Going 3D¶
Matplotlib has a really nice 3D interface with many capabilities (and some limitations) that is quite popular among users. Yet, 3D is still considered to be some kind of black magic for some users (or maybe for the majority of users). I would thus like to explain in this chapter that 3D rendering is really easy once you’ve understood a few concepts. To demonstrate that, we’ll render the bunny on figure above with 60 lines of Python and one matplotlib call. That is, without using the 3D axis.
Stanford bunny. (sources: threed/bunny.py). figure-bunny¶
Loading the bunny¶
First things first, we need to load our model. We’ll use a simplified version of the Stanford bunny. The file uses the wavefront format which is one of the simplest format, so let’s make a very simple (but error-prone) loader that will just do the job for this specific model. Else, you can use the meshio library
V, F = [], []
with open("bunny.obj") as f:
for line in f.readlines():
if line.startswith('#'): continue
values = line.split()
if not values: continue
if values[0] == 'v':
V.append([float(x) for x in values[1:4]])
elif values[0] == 'f':
F.append([int(x) for x in values[1:4]])
V, F = np.array(V), np.array(F)-1
V is now a set of vertices (3D points if you prefer) and F is a set of faces (= triangles). Each triangle is described by 3 indices relatively to the vertices array. Now, let’s normalize the vertices such that the overall bunny fits the unit box:
V = (V-(V.max(0)+V.min(0))/2)/max(V.max(0)-V.min(0))
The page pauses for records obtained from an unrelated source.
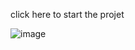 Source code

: click here to start the projet 

![image](https://github.com/user-attachments/assets/3bd689f4-81b2-4d70-98b0-3f19ecaf919d)

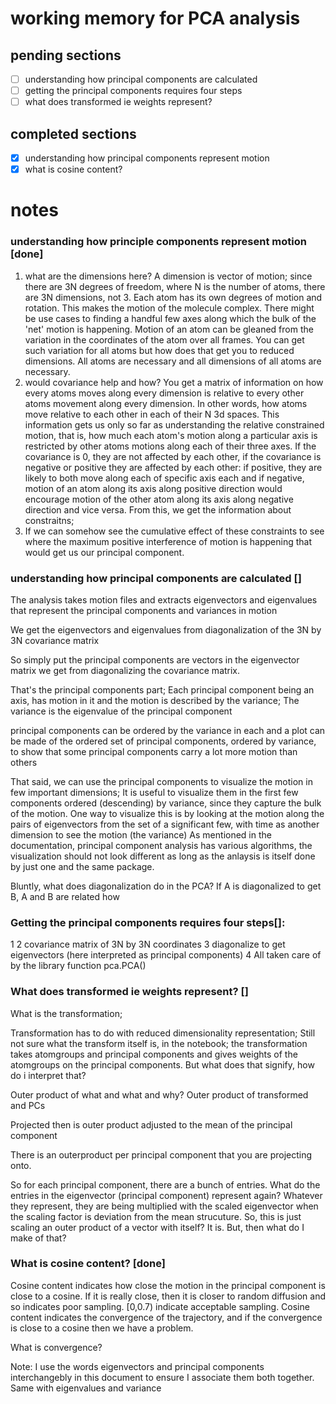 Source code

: # working memory for PCA analysis

## pending sections
- [ ] understanding how principal components are calculated
- [ ] getting the principal components requires four steps
- [ ] what does transformed ie weights represent?

## completed sections
- [x] understanding how principal components represent motion
- [x] what is cosine content?

# notes

### understanding how principle components represent motion [done]
1) what are the dimensions here? A dimension is vector of motion; since there are 3N degrees of freedom, where N is the number of atoms, there are 3N dimensions, not 3. Each atom has its own degrees of motion and rotation. This makes the motion of the molecule complex. There might be use cases to finding a handful few axes along which the bulk of the 'net' motion is happening. Motion of an atom can be gleaned from the variation in the coordinates of the atom over all frames.
You can get such variation for all atoms but how does that get you to reduced dimensions. All atoms are necessary and all dimensions of all atoms are necessary.
2) would covariance help and how? You get a matrix of information on how every atoms moves along every dimension is relative to every other atoms movement along every dimension. In other words, how atoms move relative to each other in each of their N 3d spaces.
This information gets us only so far as understanding the relative constrained motion, that is, how much each atom's motion along a particular axis is restricted by other atoms motions along each of their three axes. If the covariance is 0, they are not affected by each other, if the covariance is negative or positive they are affected by each other: if positive, they are likely to both move along each of specific axis each and if negative, motion of an atom along its axis along positive direction would encourage motion of the other atom along its axis along negative direction and vice versa.
From this, we get the information about constraitns;
3) If we can somehow see the cumulative effect of these constraints to see where the maximum positive interference of motion is happening that would get us our principal component.


### understanding how principal components are calculated []
The analysis takes motion files and extracts eigenvectors and eigenvalues that represent the principal components and variances in motion

We get the eigenvectors and eigenvalues from diagonalization of the 3N by 3N covariance matrix

So simply put the principal components are vectors in the eigenvector matrix we get from diagonalizing the covariance matrix.

That's the principal components part; Each principal component being an axis, has motion in it and the motion is described by the variance; The variance is the eigenvalue of the principal component

principal components can be ordered by the variance in each and a plot can be made of the ordered set of principal components, ordered by variance, to show that some principal components carry a lot more motion than others

That said, we can use the principal components to visualize the motion in few important dimensions; It is useful to visualize them in the first few components ordered (descending) by variance, since they capture the bulk of the motion.
    One way to visualize this is by looking at the motion along the pairs of eigenvectors from the set of a significant few, with time as another dimension to see the motion (the variance)
    As mentioned in the documentation, principal component analysis has various algorithms, the visualization should not look different as long as the anlaysis is itself done by just one and the same package.

Bluntly, what does diagonalization do in the PCA?
If A is diagonalized to get B, A and B are related how



### Getting the principal components requires four steps[]:
1
2 covariance matrix of 3N by 3N coordinates
3 diagonalize to get eigenvectors (here interpreted as principal components)
4
All taken care of by the library function pca.PCA()


### What does transformed ie weights represent? []
What is the transformation; 

Transformation has to do with reduced dimensionality representation; 
Still not sure what the transform itself is, in the notebook; 
the transformation takes atomgroups and principal components and gives weights of the atomgroups on the principal components. But what does that signify, how do i interpret that?


Outer product of what and what and why? Outer product of transformed and PCs

Projected then is outer product adjusted to the mean of the principal component

There is an outerproduct per principal component that you are projecting onto.

So for each principal component, there are a bunch of entries. What do the entries in the eigenvector (principal component) represent again? Whatever they represent, they are being multiplied with the scaled eigenvector when the scaling factor is deviation from the mean strucuture. So, this is just scaling an outer product of a vector with itself? It is. But, then what do I make of that?

### What is cosine content? [done]
Cosine content indicates how close the motion in the principal component is close to a cosine. If it is really close, then it is closer to random diffusion and so indicates poor sampling. [0,0.7) indicate acceptable sampling. Cosine content indicates the convergence of the trajectory, and if the convergence is close to a cosine then we have a problem.

What is convergence?



Note: I use the words eigenvectors and principal components interchangebly in this document to ensure I associate them both together. Same with eigenvalues and variance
Now, we can have a first look at the model by getting only the x,y coordinates of the vertices and get rid of the z coordinate. To do this we can use the powerful PolyCollection object that allow to render efficiently a collection of non-regular polygons. Since, we want to render a bunch of triangles, this is a perfect match. So let’s first extract the triangles and get rid of the z coordinate:
T = V[F][...,:2]
We can now render it:
fig = plt.figure(figsize=(6,6))
ax = fig.add_axes([0,0,1,1], xlim=[-1,+1], ylim=[-1,+1],
aspect=1, frameon=False)
collection = PolyCollection(T, closed=True, linewidth=0.1,
facecolor="None", edgecolor="black")
ax.add_collection(collection)
plt.show()
Result is shown on figure figure-bunny-1.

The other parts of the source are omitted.